____ Given entries

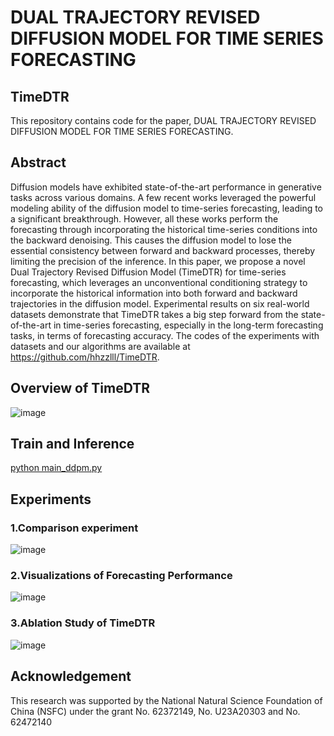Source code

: # DUAL TRAJECTORY REVISED DIFFUSION MODEL FOR TIME SERIES FORECASTING
## TimeDTR
This repository contains code for the paper, DUAL TRAJECTORY REVISED DIFFUSION MODEL FOR TIME SERIES FORECASTING.
## Abstract
Diffusion models have exhibited state-of-the-art performance in generative tasks across various domains. A few recent works leveraged the powerful modeling ability of the diffusion model to time-series forecasting, leading to a significant breakthrough. However, all these works perform the forecasting through incorporating the historical time-series conditions into the backward denoising. This causes the diffusion model to lose the essential consistency between forward and backward processes, thereby limiting the precision of the inference. In this paper, we propose a novel Dual Trajectory Revised Diffusion Model (TimeDTR) for time-series forecasting, which leverages an unconventional conditioning strategy to incorporate the historical information into both forward and backward trajectories in the diffusion model. Experimental results on six real-world datasets demonstrate that TimeDTR takes a big step forward from the state-of-the-art in time-series forecasting, especially in the long-term forecasting tasks, in terms of forecasting accuracy. The codes of the experiments with datasets and our algorithms are available at https://github.com/hhzzlll/TimeDTR.
## Overview of TimeDTR
![image](https://github.com/user-attachments/assets/542c38fc-2e23-4296-9abd-114e79d90b86)
## Train and Inference
[python main_ddpm.py](url)
## Experiments
### 1.Comparison experiment
![image](https://github.com/user-attachments/assets/bf5bc4b4-8d8a-481c-808d-967c8eb32d39)
### 2.Visualizations of Forecasting Performance
![image](https://github.com/user-attachments/assets/862809af-d059-47dc-b0d3-8a62c90419b8)
### 3.Ablation Study of TimeDTR
![image](https://github.com/user-attachments/assets/cdbb4d54-0a98-42bb-b9a9-ee0878c0bf68)
## Acknowledgement
This research was supported by the National Natural Science Foundation of China (NSFC) under the grant No. 62372149, No. U23A20303 and No. 62472140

________

▶ **Work order**
Reproduce each entry exactly, without the pictures.

▶ **Answer space**
Source code

: # DUAL TRAJECTORY REVISED DIFFUSION MODEL FOR TIME SERIES FORECASTING
## TimeDTR
This repository contains code for the paper, DUAL TRAJECTORY REVISED DIFFUSION MODEL FOR TIME SERIES FORECASTING.
## Abstract
Diffusion models have exhibited state-of-the-art performance in generative tasks across various domains. A few recent works leveraged the powerful modeling ability of the diffusion model to time-series forecasting, leading to a significant breakthrough. However, all these works perform the forecasting through incorporating the historical time-series conditions into the backward denoising. This causes the diffusion model to lose the essential consistency between forward and backward processes, thereby limiting the precision of the inference. In this paper, we propose a novel Dual Trajectory Revised Diffusion Model (TimeDTR) for time-series forecasting, which leverages an unconventional conditioning strategy to incorporate the historical information into both forward and backward trajectories in the diffusion model. Experimental results on six real-world datasets demonstrate that TimeDTR takes a big step forward from the state-of-the-art in time-series forecasting, especially in the long-term forecasting tasks, in terms of forecasting accuracy. The codes of the experiments with datasets and our algorithms are available at https://github.com/hhzzlll/TimeDTR.
## Overview of TimeDTR
![image](https://github.com/user-attachments/assets/542c38fc-2e23-4296-9abd-114e79d90b86)
## Train and Inference
[python main_ddpm.py](url)
## Experiments
### 1.Comparison experiment
![image](https://github.com/user-attachments/assets/bf5bc4b4-8d8a-481c-808d-967c8eb32d39)
### 2.Visualizations of Forecasting Performance
![image](https://github.com/user-attachments/assets/862809af-d059-47dc-b0d3-8a62c90419b8)
### 3.Ablation Study of TimeDTR
![image](https://github.com/user-attachments/assets/cdbb4d54-0a98-42bb-b9a9-ee0878c0bf68)
## Acknowledgement
This research was supported by the National Natural Science Foundation of China (NSFC) under the grant No. 62372149, No. U23A20303 and No. 62472140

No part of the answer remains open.